(DATA EXTRACT Opens)

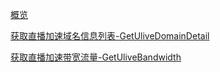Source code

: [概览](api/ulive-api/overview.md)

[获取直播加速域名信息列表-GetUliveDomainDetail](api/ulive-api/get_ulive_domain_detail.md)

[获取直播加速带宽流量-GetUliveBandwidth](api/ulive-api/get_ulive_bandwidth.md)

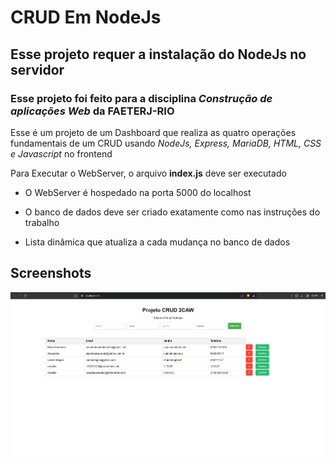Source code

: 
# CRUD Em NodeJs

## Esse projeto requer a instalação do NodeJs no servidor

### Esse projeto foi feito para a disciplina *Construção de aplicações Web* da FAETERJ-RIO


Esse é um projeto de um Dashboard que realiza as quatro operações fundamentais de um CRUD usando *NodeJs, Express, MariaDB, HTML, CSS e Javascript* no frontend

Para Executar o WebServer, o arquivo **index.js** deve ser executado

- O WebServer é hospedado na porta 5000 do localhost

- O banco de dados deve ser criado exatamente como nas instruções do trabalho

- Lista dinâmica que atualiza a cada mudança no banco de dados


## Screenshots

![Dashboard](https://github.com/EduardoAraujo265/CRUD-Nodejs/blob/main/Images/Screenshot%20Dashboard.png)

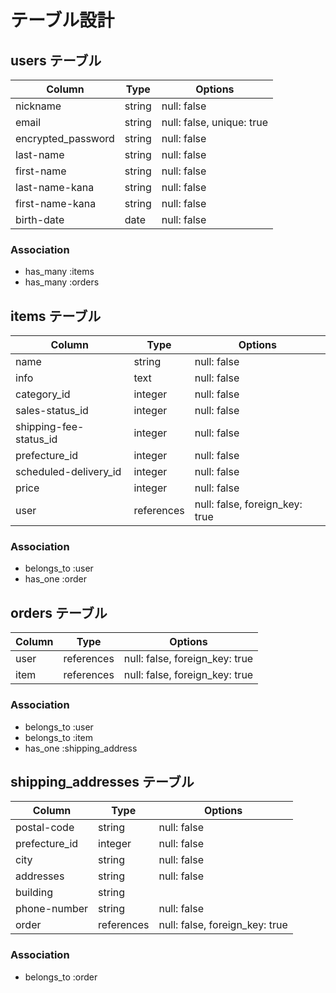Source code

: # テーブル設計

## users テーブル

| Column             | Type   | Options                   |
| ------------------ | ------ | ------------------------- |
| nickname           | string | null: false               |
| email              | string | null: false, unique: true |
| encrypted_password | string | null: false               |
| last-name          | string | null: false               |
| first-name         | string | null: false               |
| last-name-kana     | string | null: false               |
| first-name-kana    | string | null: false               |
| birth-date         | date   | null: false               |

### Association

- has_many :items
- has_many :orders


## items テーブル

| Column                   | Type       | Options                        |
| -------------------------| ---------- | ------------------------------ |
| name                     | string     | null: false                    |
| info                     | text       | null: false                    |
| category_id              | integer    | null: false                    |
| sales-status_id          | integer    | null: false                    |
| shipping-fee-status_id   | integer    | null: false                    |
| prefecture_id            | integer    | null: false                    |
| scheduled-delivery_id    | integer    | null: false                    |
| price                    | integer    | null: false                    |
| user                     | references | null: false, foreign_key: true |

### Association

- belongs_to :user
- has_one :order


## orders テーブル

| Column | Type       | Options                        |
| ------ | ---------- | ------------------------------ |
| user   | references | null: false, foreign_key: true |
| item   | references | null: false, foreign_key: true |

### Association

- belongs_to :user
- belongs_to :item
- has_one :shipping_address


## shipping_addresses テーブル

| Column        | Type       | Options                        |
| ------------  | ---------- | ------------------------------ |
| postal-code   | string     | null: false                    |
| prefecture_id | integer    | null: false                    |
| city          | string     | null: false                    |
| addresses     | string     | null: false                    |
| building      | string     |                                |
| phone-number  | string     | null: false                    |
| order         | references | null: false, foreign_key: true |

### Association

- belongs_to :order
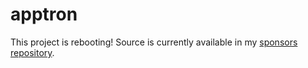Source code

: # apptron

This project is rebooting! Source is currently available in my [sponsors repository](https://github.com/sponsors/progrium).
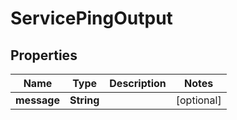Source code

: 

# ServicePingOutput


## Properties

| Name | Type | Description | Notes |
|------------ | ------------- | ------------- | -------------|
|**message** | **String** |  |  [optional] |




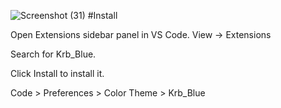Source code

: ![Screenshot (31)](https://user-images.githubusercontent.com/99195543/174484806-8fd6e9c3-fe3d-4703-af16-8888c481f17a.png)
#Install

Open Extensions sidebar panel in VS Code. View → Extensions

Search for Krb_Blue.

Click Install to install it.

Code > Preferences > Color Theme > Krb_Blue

(DATA EXTRACT Closes)

*EXERCISE DIRECTIONS:* Retype the data exactly; images stay out.

*OUTPUT OF THE TASK:*
Source code

: [概览](api/ulive-api/overview.md)

[获取直播加速域名信息列表-GetUliveDomainDetail](api/ulive-api/get_ulive_domain_detail.md)

[获取直播加速带宽流量-GetUliveBandwidth](api/ulive-api/get_ulive_bandwidth.md)

Source code

: 
# CRUD Em NodeJs

## Esse projeto requer a instalação do NodeJs no servidor

### Esse projeto foi feito para a disciplina *Construção de aplicações Web* da FAETERJ-RIO


Esse é um projeto de um Dashboard que realiza as quatro operações fundamentais de um CRUD usando *NodeJs, Express, MariaDB, HTML, CSS e Javascript* no frontend

Para Executar o WebServer, o arquivo **index.js** deve ser executado

- O WebServer é hospedado na porta 5000 do localhost

- O banco de dados deve ser criado exatamente como nas instruções do trabalho

- Lista dinâmica que atualiza a cada mudança no banco de dados


## Screenshots

![Dashboard](https://github.com/EduardoAraujo265/CRUD-Nodejs/blob/main/Images/Screenshot%20Dashboard.png)

Source code

: # テーブル設計

## users テーブル

| Column             | Type   | Options                   |
| ------------------ | ------ | ------------------------- |
| nickname           | string | null: false               |
| email              | string | null: false, unique: true |
| encrypted_password | string | null: false               |
| last-name          | string | null: false               |
| first-name         | string | null: false               |
| last-name-kana     | string | null: false               |
| first-name-kana    | string | null: false               |
| birth-date         | date   | null: false               |

### Association

- has_many :items
- has_many :orders


## items テーブル

| Column                   | Type       | Options                        |
| -------------------------| ---------- | ------------------------------ |
| name                     | string     | null: false                    |
| info                     | text       | null: false                    |
| category_id              | integer    | null: false                    |
| sales-status_id          | integer    | null: false                    |
| shipping-fee-status_id   | integer    | null: false                    |
| prefecture_id            | integer    | null: false                    |
| scheduled-delivery_id    | integer    | null: false                    |
| price                    | integer    | null: false                    |
| user                     | references | null: false, foreign_key: true |

### Association

- belongs_to :user
- has_one :order


## orders テーブル

| Column | Type       | Options                        |
| ------ | ---------- | ------------------------------ |
| user   | references | null: false, foreign_key: true |
| item   | references | null: false, foreign_key: true |

### Association

- belongs_to :user
- belongs_to :item
- has_one :shipping_address


## shipping_addresses テーブル

| Column        | Type       | Options                        |
| ------------  | ---------- | ------------------------------ |
| postal-code   | string     | null: false                    |
| prefecture_id | integer    | null: false                    |
| city          | string     | null: false                    |
| addresses     | string     | null: false                    |
| building      | string     |                                |
| phone-number  | string     | null: false                    |
| order         | references | null: false, foreign_key: true |

### Association

- belongs_to :order
Source code

: # apptron

This project is rebooting! Source is currently available in my [sponsors repository](https://github.com/sponsors/progrium).
Source code

: 

# ServicePingOutput


## Properties

| Name | Type | Description | Notes |
|------------ | ------------- | ------------- | -------------|
|**message** | **String** |  |  [optional] |




Source code

: ![Screenshot (31)](https://user-images.githubusercontent.com/99195543/174484806-8fd6e9c3-fe3d-4703-af16-8888c481f17a.png)
#Install

Open Extensions sidebar panel in VS Code. View → Extensions

Search for Krb_Blue.

Click Install to install it.

Code > Preferences > Color Theme > Krb_Blue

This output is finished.